• _WORK TO BE COMPLETED_
The full listing should be written out verbatim, and its images should be dropped.

◆ ◆ ◆ ◆ ◆ ◆ ◆

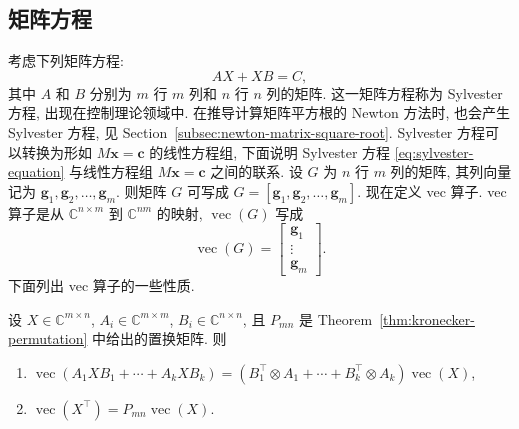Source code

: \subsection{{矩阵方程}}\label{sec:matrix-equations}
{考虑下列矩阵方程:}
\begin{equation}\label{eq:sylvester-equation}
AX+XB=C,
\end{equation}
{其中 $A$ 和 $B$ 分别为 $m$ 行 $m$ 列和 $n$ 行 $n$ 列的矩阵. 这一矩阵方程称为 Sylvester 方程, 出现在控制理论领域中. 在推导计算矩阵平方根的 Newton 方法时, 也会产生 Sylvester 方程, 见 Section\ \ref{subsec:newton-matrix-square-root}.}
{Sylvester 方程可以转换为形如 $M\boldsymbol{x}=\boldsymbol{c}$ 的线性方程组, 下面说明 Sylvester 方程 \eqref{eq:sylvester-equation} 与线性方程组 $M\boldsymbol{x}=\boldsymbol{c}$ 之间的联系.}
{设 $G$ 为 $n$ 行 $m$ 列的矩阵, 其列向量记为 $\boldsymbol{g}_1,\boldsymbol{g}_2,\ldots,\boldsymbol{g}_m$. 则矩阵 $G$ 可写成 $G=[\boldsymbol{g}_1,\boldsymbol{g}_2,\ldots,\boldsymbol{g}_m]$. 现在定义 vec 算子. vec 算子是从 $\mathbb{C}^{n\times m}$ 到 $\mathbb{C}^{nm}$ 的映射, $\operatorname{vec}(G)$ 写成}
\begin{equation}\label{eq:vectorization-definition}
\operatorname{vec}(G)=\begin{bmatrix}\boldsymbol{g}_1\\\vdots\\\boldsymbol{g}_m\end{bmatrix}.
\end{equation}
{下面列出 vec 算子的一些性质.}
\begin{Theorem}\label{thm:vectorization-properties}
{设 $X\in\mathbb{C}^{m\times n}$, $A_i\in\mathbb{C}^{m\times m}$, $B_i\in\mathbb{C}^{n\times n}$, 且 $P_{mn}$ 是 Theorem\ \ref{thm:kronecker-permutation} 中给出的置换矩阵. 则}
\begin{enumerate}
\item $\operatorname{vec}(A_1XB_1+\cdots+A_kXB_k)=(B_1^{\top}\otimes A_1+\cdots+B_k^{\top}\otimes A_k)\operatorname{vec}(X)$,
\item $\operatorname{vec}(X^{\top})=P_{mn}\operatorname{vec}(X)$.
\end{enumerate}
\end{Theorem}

◆ ◆ ◆ ◆ ◆ ◆ ◆

• _EXPECTED ANSWER_
Source code

: \subsection{{矩阵方程}}\label{sec:matrix-equations}
{考虑下列矩阵方程:}
\begin{equation}\label{eq:sylvester-equation}
AX+XB=C,
\end{equation}
{其中 $A$ 和 $B$ 分别为 $m$ 行 $m$ 列和 $n$ 行 $n$ 列的矩阵. 这一矩阵方程称为 Sylvester 方程, 出现在控制理论领域中. 在推导计算矩阵平方根的 Newton 方法时, 也会产生 Sylvester 方程, 见 Section\ \ref{subsec:newton-matrix-square-root}.}
{Sylvester 方程可以转换为形如 $M\boldsymbol{x}=\boldsymbol{c}$ 的线性方程组, 下面说明 Sylvester 方程 \eqref{eq:sylvester-equation} 与线性方程组 $M\boldsymbol{x}=\boldsymbol{c}$ 之间的联系.}
{设 $G$ 为 $n$ 行 $m$ 列的矩阵, 其列向量记为 $\boldsymbol{g}_1,\boldsymbol{g}_2,\ldots,\boldsymbol{g}_m$. 则矩阵 $G$ 可写成 $G=[\boldsymbol{g}_1,\boldsymbol{g}_2,\ldots,\boldsymbol{g}_m]$. 现在定义 vec 算子. vec 算子是从 $\mathbb{C}^{n\times m}$ 到 $\mathbb{C}^{nm}$ 的映射, $\operatorname{vec}(G)$ 写成}
\begin{equation}\label{eq:vectorization-definition}
\operatorname{vec}(G)=\begin{bmatrix}\boldsymbol{g}_1\\\vdots\\\boldsymbol{g}_m\end{bmatrix}.
\end{equation}
{下面列出 vec 算子的一些性质.}
\begin{Theorem}\label{thm:vectorization-properties}
{设 $X\in\mathbb{C}^{m\times n}$, $A_i\in\mathbb{C}^{m\times m}$, $B_i\in\mathbb{C}^{n\times n}$, 且 $P_{mn}$ 是 Theorem\ \ref{thm:kronecker-permutation} 中给出的置换矩阵. 则}
\begin{enumerate}
\item $\operatorname{vec}(A_1XB_1+\cdots+A_kXB_k)=(B_1^{\top}\otimes A_1+\cdots+B_k^{\top}\otimes A_k)\operatorname{vec}(X)$,
\item $\operatorname{vec}(X^{\top})=P_{mn}\operatorname{vec}(X)$.
\end{enumerate}
\end{Theorem}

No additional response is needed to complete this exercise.